INPUT DATA =

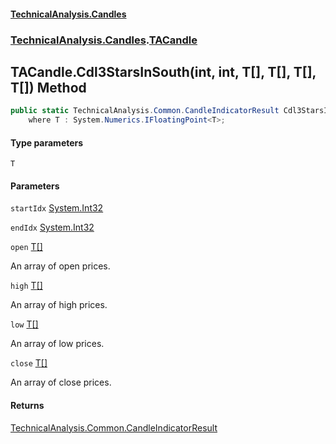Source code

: #### [TechnicalAnalysis.Candles](TechnicalAnalysis.Candles.md 'TechnicalAnalysis.Candles')
### [TechnicalAnalysis.Candles](TechnicalAnalysis.Candles.md#TechnicalAnalysis.Candles 'TechnicalAnalysis.Candles').[TACandle](TACandle.md 'TechnicalAnalysis.Candles.TACandle')

## TACandle.Cdl3StarsInSouth<T>(int, int, T[], T[], T[], T[]) Method

```csharp
public static TechnicalAnalysis.Common.CandleIndicatorResult Cdl3StarsInSouth<T>(int startIdx, int endIdx, T[] open, T[] high, T[] low, T[] close)
    where T : System.Numerics.IFloatingPoint<T>;
```
#### Type parameters

<a name='TechnicalAnalysis.Candles.TACandle.Cdl3StarsInSouth_T_(int,int,T[],T[],T[],T[]).T'></a>

`T`
#### Parameters

<a name='TechnicalAnalysis.Candles.TACandle.Cdl3StarsInSouth_T_(int,int,T[],T[],T[],T[]).startIdx'></a>

`startIdx` [System.Int32](https://docs.microsoft.com/en-us/dotnet/api/System.Int32 'System.Int32')

<a name='TechnicalAnalysis.Candles.TACandle.Cdl3StarsInSouth_T_(int,int,T[],T[],T[],T[]).endIdx'></a>

`endIdx` [System.Int32](https://docs.microsoft.com/en-us/dotnet/api/System.Int32 'System.Int32')

<a name='TechnicalAnalysis.Candles.TACandle.Cdl3StarsInSouth_T_(int,int,T[],T[],T[],T[]).open'></a>

`open` [T](TACandle.Cdl3StarsInSouth_T_(int,int,T[],T[],T[],T[]).md#TechnicalAnalysis.Candles.TACandle.Cdl3StarsInSouth_T_(int,int,T[],T[],T[],T[]).T 'TechnicalAnalysis.Candles.TACandle.Cdl3StarsInSouth<T>(int, int, T[], T[], T[], T[]).T')[[]](https://docs.microsoft.com/en-us/dotnet/api/System.Array 'System.Array')

An array of open prices.

<a name='TechnicalAnalysis.Candles.TACandle.Cdl3StarsInSouth_T_(int,int,T[],T[],T[],T[]).high'></a>

`high` [T](TACandle.Cdl3StarsInSouth_T_(int,int,T[],T[],T[],T[]).md#TechnicalAnalysis.Candles.TACandle.Cdl3StarsInSouth_T_(int,int,T[],T[],T[],T[]).T 'TechnicalAnalysis.Candles.TACandle.Cdl3StarsInSouth<T>(int, int, T[], T[], T[], T[]).T')[[]](https://docs.microsoft.com/en-us/dotnet/api/System.Array 'System.Array')

An array of high prices.

<a name='TechnicalAnalysis.Candles.TACandle.Cdl3StarsInSouth_T_(int,int,T[],T[],T[],T[]).low'></a>

`low` [T](TACandle.Cdl3StarsInSouth_T_(int,int,T[],T[],T[],T[]).md#TechnicalAnalysis.Candles.TACandle.Cdl3StarsInSouth_T_(int,int,T[],T[],T[],T[]).T 'TechnicalAnalysis.Candles.TACandle.Cdl3StarsInSouth<T>(int, int, T[], T[], T[], T[]).T')[[]](https://docs.microsoft.com/en-us/dotnet/api/System.Array 'System.Array')

An array of low prices.

<a name='TechnicalAnalysis.Candles.TACandle.Cdl3StarsInSouth_T_(int,int,T[],T[],T[],T[]).close'></a>

`close` [T](TACandle.Cdl3StarsInSouth_T_(int,int,T[],T[],T[],T[]).md#TechnicalAnalysis.Candles.TACandle.Cdl3StarsInSouth_T_(int,int,T[],T[],T[],T[]).T 'TechnicalAnalysis.Candles.TACandle.Cdl3StarsInSouth<T>(int, int, T[], T[], T[], T[]).T')[[]](https://docs.microsoft.com/en-us/dotnet/api/System.Array 'System.Array')

An array of close prices.

#### Returns
[TechnicalAnalysis.Common.CandleIndicatorResult](https://docs.microsoft.com/en-us/dotnet/api/TechnicalAnalysis.Common.CandleIndicatorResult 'TechnicalAnalysis.Common.CandleIndicatorResult')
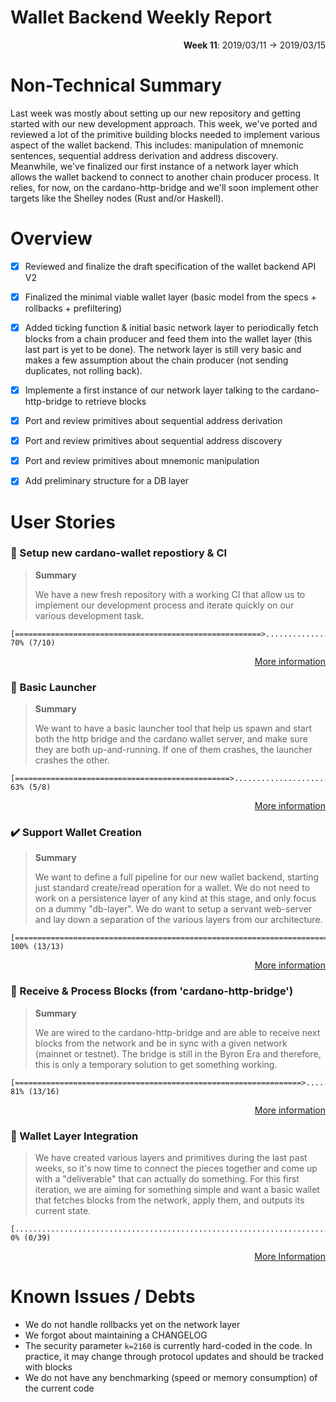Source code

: # Wallet Backend Weekly Report 

<p align="right">
  <strong>Week 11</strong>: 2019/03/11 →  2019/03/15
</p>


# Non-Technical Summary

Last week was mostly about setting up our new repository and getting started with our new 
development approach. This week, we've ported and reviewed a lot of the primitive building
blocks needed to implement various aspect of the wallet backend. This includes: manipulation
of mnemonic sentences, sequential address derivation and address discovery. Meanwhile, we've
finalized our first instance of a network layer which allows the wallet backend to connect
to another chain producer process. It relies, for now, on the cardano-http-bridge and we'll
soon implement other targets like the Shelley nodes (Rust and/or Haskell).


# Overview 

- [x] Reviewed and finalize the draft specification of the wallet backend API V2

- [x] Finalized the minimal viable wallet layer (basic model from the specs + rollbacks + prefiltering)

- [x] Added ticking function & initial basic network layer to periodically fetch blocks from 
      a chain producer and feed them into the wallet layer (this last part is yet to be done).
      The network layer is still very basic and makes a few assumption about the chain producer
      (not sending duplicates, not rolling back).

- [x] Implemente a first instance of our network layer talking to the cardano-http-bridge
      to retrieve blocks 

- [x] Port and review primitives about sequential address derivation

- [x] Port and review primitives about sequential address discovery 

- [x] Port and review primitives about mnemonic manipulation

- [x] Add preliminary structure for a DB layer



# User Stories 

### :hammer: Setup new cardano-wallet repostiory & CI

> **Summary**
>
> We have a new fresh repository with a working CI that allow us to implement
> our development process and iterate quickly on our various development task.


```
[=======================================================>.......................] 70% (7/10)
```

<p align="right">
  <a target="_blank" href="https://github.com/input-output-hk/cardano-wallet/pulls#workspaces/cardano-wallet-5c7916c0f178504aa753dea9/reports/burndown?milestoneId=4099748">More information</a>
</p>


### :hammer: Basic Launcher 

> **Summary**
>
> We want to have a basic launcher tool that help us spawn and start both the
> http bridge and the cardano wallet server, and make sure they are both
> up-and-running. If one of them crashes, the launcher crashes the other.

```
[================================================>..............................] 63% (5/8)
```

<p align="right">
  <a target="_blank" href="https://github.com/input-output-hk/cardano-wallet/pulls#workspaces/cardano-wallet-5c7916c0f178504aa753dea9/reports/burndown?milestoneId=4099756">More information</a>
</p>


### :heavy_check_mark: Support Wallet Creation

> **Summary**
>
> We want to define a full pipeline for our new wallet backend, starting just
> standard create/read operation for a wallet. We do not need to work on a
> persistence layer of any kind at this stage, and only focus on a dummy
> "db-layer". We do want to setup a servant web-server and lay down a separation
> of the various layers from our architecture.

```
[===============================================================================] 100% (13/13)
```

<p align="right">
  <a target="_blank" href="https://github.com/input-output-hk/cardano-wallet/pulls#workspaces/cardano-wallet-5c7916c0f178504aa753dea9/reports/burndown?milestoneId=4099765">More information</a>
</p>


### :hammer: Receive & Process Blocks (from 'cardano-http-bridge')

> **Summary**
> 
> We are wired to the cardano-http-bridge and are able to receive next blocks
> from the network and be in sync with a given network (mainnet or testnet).
> The bridge is still in the Byron Era and therefore, this is only a temporary
> solution to get something working.

```
[================================================================>..............] 81% (13/16)
```

<p align="right">
  <a target="_blank" href="https://github.com/input-output-hk/cardano-wallet/pulls#workspaces/cardano-wallet-5c7916c0f178504aa753dea9/reports/burndown?milestoneId=4099750">More information</a>
</p>

### :hammer: Wallet Layer Integration

> We have created various layers and primitives during the last past weeks, so
> it's now time to connect the pieces together and come up with a "deliverable"
> that can actually do something. For this first iteration, we are aiming for
> something simple and want a basic wallet that fetches blocks from the
> network, apply them, and outputs its current state.

```
[...............................................................................] 0% (0/39)
```

<p align="right">
  <a target="_blank" href="https://github.com/input-output-hk/cardano-wallet/pulls#workspaces/cardano-wallet-5c7916c0f178504aa753dea9/reports/burndown?milestoneId=4141219">More Information</a>
</p>


# Known Issues / Debts

- We do not handle rollbacks yet on the network layer
- We forgot about maintaining a CHANGELOG
- The security parameter `k=2160` is currently hard-coded in the code. In practice, 
  it may change through protocol updates and should be tracked with blocks
- We do not have any benchmarking (speed or memory consumption) of the current code
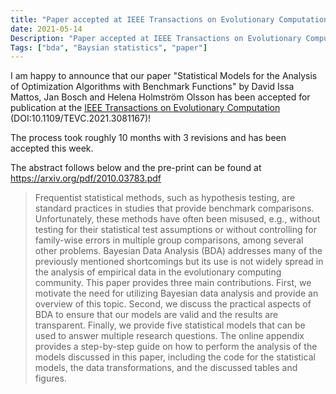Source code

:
 ```yaml
---
title: "Paper accepted at IEEE Transactions on Evolutionary Computation!"
date: 2021-05-14
Description: "Paper accepted at IEEE Transactions on Evolutionary Computation"
Tags: ["bda", "Baysian statistics", "paper"]
---
```


I am happy to announce that our paper "Statistical Models for the Analysis of Optimization Algorithms with Benchmark Functions" by David Issa Mattos, Jan Bosch and Helena Holmström Olsson has been accepted for publication at the [IEEE Transactions on Evolutionary Computation](https://ieeexplore.ieee.org/xpl/RecentIssue.jsp?punumber=4235) (DOI:10.1109/TEVC.2021.3081167)!

The process took roughly 10 months with 3 revisions and has been accepted this week.

The abstract follows below and the pre-print can be found at https://arxiv.org/pdf/2010.03783.pdf

> Frequentist statistical methods, such as hypothesis testing, are standard practices in studies that provide benchmark comparisons.  Unfortunately, these methods have often been misused, e.g., without testing for their statistical test assumptions or without controlling for family-wise errors in multiple group comparisons, among several other problems. Bayesian Data Analysis (BDA) addresses many of the previously mentioned shortcomings but its use is not widely spread in the analysis of empirical data in the evolutionary computing community. This paper provides three main contributions. First, we motivate the need for utilizing Bayesian data analysis and provide an overview of this topic. Second, we discuss the practical aspects of BDA to ensure that our models are valid and the results are transparent. Finally, we provide five statistical models that can be used to answer multiple research questions. The online appendix provides a step-by-step guide on how to perform the analysis of the models discussed in this paper, including the code for the statistical models, the data transformations, and the discussed tables and figures.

TASK TO COMPLETE = Using the entries above, give back exactly the line containing "blocks needed to", the line containing "finalized our first", and every line between them, and nothing else.

RESULT OF THE TASK =
blocks needed to implement various aspect of the wallet backend. This includes: manipulation
of mnemonic sentences, sequential address derivation and address discovery. Meanwhile, we've
finalized our first instance of a network layer which allows the wallet backend to connect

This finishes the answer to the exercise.